Unless another, more electable third-party candidate steps forward (like Lou Dobbs), Baldwin may be one’s best bet for two reasons. First, voting for a minor third-party candidate sends a better message than abstaining or voting for a Leftist like Barack Obama (who’s hostile towards working-class Anglo-European Americans, wrong on immigration, dishonest about trade, and probably will start a war in Darfur), which would be interpreted as a general shift of the “conservative” electorate to the multicultural Left. Second, as Chilton Williamson Jr. argues in his recent article “Time for a Multi-Party System,” there could be long-term gains (such as a “multiplicity of parties, representing a multiplicity of interests") in abandoning the two major parties, which have become a “broad and contradictory coalition of factions.” (Better said than done, but a sizeable defection is a start.)

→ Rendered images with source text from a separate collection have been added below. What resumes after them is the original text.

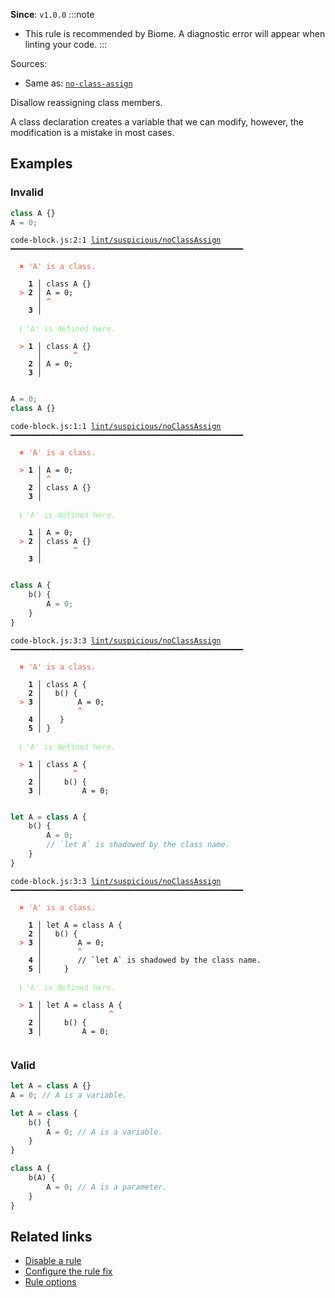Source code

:**Since**: `v1.0.0`
:::note
- This rule is recommended by Biome. A diagnostic error will appear when linting your code.
:::

Sources: 
- Same as: <a href="https://eslint.org/docs/latest/rules/no-class-assign" target="_blank"><code>no-class-assign</code></a>

Disallow reassigning class members.

A class declaration creates a variable that we can modify, however, the modification is a mistake in most cases.

## Examples

### Invalid

```js
class A {}
A = 0;
```

<pre class="language-text"><code class="language-text">code-block.js:2:1 <a href="https://biomejs.dev/linter/rules/no-class-assign">lint/suspicious/noClassAssign</a> ━━━━━━━━━━━━━━━━━━━━━━━━━━━━━━━━━━━━━━━━━━━━━━━━━━━━<br /><br /><strong><span style="color: Tomato;">  </span></strong><strong><span style="color: Tomato;">✖</span></strong> <span style="color: Tomato;">'A' is a class.</span><br />  <br />    <strong>1 │ </strong>class A {}<br /><strong><span style="color: Tomato;">  </span></strong><strong><span style="color: Tomato;">&gt;</span></strong> <strong>2 │ </strong>A = 0;<br />   <strong>   │ </strong><strong><span style="color: Tomato;">^</span></strong><br />    <strong>3 │ </strong><br />  <br /><strong><span style="color: lightgreen;">  </span></strong><strong><span style="color: lightgreen;">ℹ</span></strong> <span style="color: lightgreen;">'A' is defined here.</span><br />  <br /><strong><span style="color: Tomato;">  </span></strong><strong><span style="color: Tomato;">&gt;</span></strong> <strong>1 │ </strong>class A {}<br />   <strong>   │ </strong>      <strong><span style="color: Tomato;">^</span></strong><br />    <strong>2 │ </strong>A = 0;<br />    <strong>3 │ </strong><br />  <br /></code></pre>

```js
A = 0;
class A {}
```

<pre class="language-text"><code class="language-text">code-block.js:1:1 <a href="https://biomejs.dev/linter/rules/no-class-assign">lint/suspicious/noClassAssign</a> ━━━━━━━━━━━━━━━━━━━━━━━━━━━━━━━━━━━━━━━━━━━━━━━━━━━━<br /><br /><strong><span style="color: Tomato;">  </span></strong><strong><span style="color: Tomato;">✖</span></strong> <span style="color: Tomato;">'A' is a class.</span><br />  <br /><strong><span style="color: Tomato;">  </span></strong><strong><span style="color: Tomato;">&gt;</span></strong> <strong>1 │ </strong>A = 0;<br />   <strong>   │ </strong><strong><span style="color: Tomato;">^</span></strong><br />    <strong>2 │ </strong>class A {}<br />    <strong>3 │ </strong><br />  <br /><strong><span style="color: lightgreen;">  </span></strong><strong><span style="color: lightgreen;">ℹ</span></strong> <span style="color: lightgreen;">'A' is defined here.</span><br />  <br />    <strong>1 │ </strong>A = 0;<br /><strong><span style="color: Tomato;">  </span></strong><strong><span style="color: Tomato;">&gt;</span></strong> <strong>2 │ </strong>class A {}<br />   <strong>   │ </strong>      <strong><span style="color: Tomato;">^</span></strong><br />    <strong>3 │ </strong><br />  <br /></code></pre>

```js
class A {
	b() {
		A = 0;
	}
}
```

<pre class="language-text"><code class="language-text">code-block.js:3:3 <a href="https://biomejs.dev/linter/rules/no-class-assign">lint/suspicious/noClassAssign</a> ━━━━━━━━━━━━━━━━━━━━━━━━━━━━━━━━━━━━━━━━━━━━━━━━━━━━<br /><br /><strong><span style="color: Tomato;">  </span></strong><strong><span style="color: Tomato;">✖</span></strong> <span style="color: Tomato;">'A' is a class.</span><br />  <br />    <strong>1 │ </strong>class A {<br />    <strong>2 │ </strong>	b() {<br /><strong><span style="color: Tomato;">  </span></strong><strong><span style="color: Tomato;">&gt;</span></strong> <strong>3 │ </strong>		A = 0;<br />   <strong>   │ </strong>		<strong><span style="color: Tomato;">^</span></strong><br />    <strong>4 │ </strong>	}<br />    <strong>5 │ </strong>}<br />  <br /><strong><span style="color: lightgreen;">  </span></strong><strong><span style="color: lightgreen;">ℹ</span></strong> <span style="color: lightgreen;">'A' is defined here.</span><br />  <br /><strong><span style="color: Tomato;">  </span></strong><strong><span style="color: Tomato;">&gt;</span></strong> <strong>1 │ </strong>class A {<br />   <strong>   │ </strong>      <strong><span style="color: Tomato;">^</span></strong><br />    <strong>2 │ </strong>	b() {<br />    <strong>3 │ </strong>		A = 0;<br />  <br /></code></pre>

```js
let A = class A {
	b() {
		A = 0;
		// `let A` is shadowed by the class name.
	}
}
```

<pre class="language-text"><code class="language-text">code-block.js:3:3 <a href="https://biomejs.dev/linter/rules/no-class-assign">lint/suspicious/noClassAssign</a> ━━━━━━━━━━━━━━━━━━━━━━━━━━━━━━━━━━━━━━━━━━━━━━━━━━━━<br /><br /><strong><span style="color: Tomato;">  </span></strong><strong><span style="color: Tomato;">✖</span></strong> <span style="color: Tomato;">'A' is a class.</span><br />  <br />    <strong>1 │ </strong>let A = class A {<br />    <strong>2 │ </strong>	b() {<br /><strong><span style="color: Tomato;">  </span></strong><strong><span style="color: Tomato;">&gt;</span></strong> <strong>3 │ </strong>		A = 0;<br />   <strong>   │ </strong>		<strong><span style="color: Tomato;">^</span></strong><br />    <strong>4 │ </strong>		// `let A` is shadowed by the class name.<br />    <strong>5 │ </strong>	}<br />  <br /><strong><span style="color: lightgreen;">  </span></strong><strong><span style="color: lightgreen;">ℹ</span></strong> <span style="color: lightgreen;">'A' is defined here.</span><br />  <br /><strong><span style="color: Tomato;">  </span></strong><strong><span style="color: Tomato;">&gt;</span></strong> <strong>1 │ </strong>let A = class A {<br />   <strong>   │ </strong>              <strong><span style="color: Tomato;">^</span></strong><br />    <strong>2 │ </strong>	b() {<br />    <strong>3 │ </strong>		A = 0;<br />  <br /></code></pre>

### Valid

```js
let A = class A {}
A = 0; // A is a variable.
```

```js
let A = class {
    b() {
        A = 0; // A is a variable.
    }
}
```

```js
class A {
	b(A) {
		A = 0; // A is a parameter.
	}
}
```

## Related links

- [Disable a rule](/linter/#disable-a-lint-rule)
- [Configure the rule fix](/linter#configure-the-rule-fix)
- [Rule options](/linter/#rule-options)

Some anti-war libertarians have expressed support for Bob Barr, former representative from Georgia, but, like Jim Webb, he seems to have drifted to the Left on immigration. Although previously sound on the issue (ABI gives him a career grade of A+), on Neal Boortz recently, Barr peddled the same propaganda as Barack Obama or John McCain: “I think as a practical matter, that makes a lot of sense [amnesty]. I’m not sure how you would go about rounding up millions of people and trying to deport them.” (Ever hear of attrition or incentives to self-deport?)
With the sorry pool of candidates this year (and with those from the two major parties differing from each other in no substantial way), Chuck Baldwin may be the lone beacon of light on an otherwise dark horizon.
While I often agree with what Grant Havers has to say, I must take exception to this recent article on neopaganism, especially with regard to his remarks on Leo Strauss.
While I am no neopagan (nor even a paleopagan) the pagan observation that post-Enlightenment Christianity (Protestantism and Catholicism) has become infected with egalitarianism or “universal human rights” ideology remains valid. In fact, paleoconservatives have argued the same. But whereas neopagans have abandoned Christianity because of these liberal manifestations, paleoconservatives have tried to steer Christianity back towards its more traditional moorings. (Vide: Thomas Fleming’s Morality of Everyday Life)
Regarding Strauss, it is stretching it to say he shared significant characteristics with the neopagans. His life’s work involved the revisionist project of reading modern values into ancient texts, i.e. of wallpapering over the real West with liberal abstractions. The Greeks and Romans, very tribal and superstitious people, Strauss rewrites as classical liberals guided by “natural right.” N.B. that for writers like Cicero the basis of morality was not some abstraction, but rather the concrete mos maiorum, the tradition of his ancestors. So, in their revisionist projects, the real enemy for the neocons is (as Claes G. Ryn has noted) “the ancestral.”
Furthermore, Leo Strauss was either an atheist or an agnostic. And hostility towards Christianity alone does not a pagan make. Actual pagans were very religious people. Take a look at E.R. Dodds’ The Greeks and the Irrational, or investigate some of the mystery cults of ancient Greece and Rome, or the religious practices of pagan Germanic and Nordic tribes. These people were “religious” in the traditional sense, in the sense of the Latin “religio” of a “binding” in a tribal and local sense.
The typical MO of Strauss (and his followers) is to drag out the bogeyman of historicism/relativism and then invoke liberal universals (from “natural right") to combat these Quixotic threats. The perceived problem and solution places Strauss and the neocons, I believe, antithetical to any traditional understanding of paganism.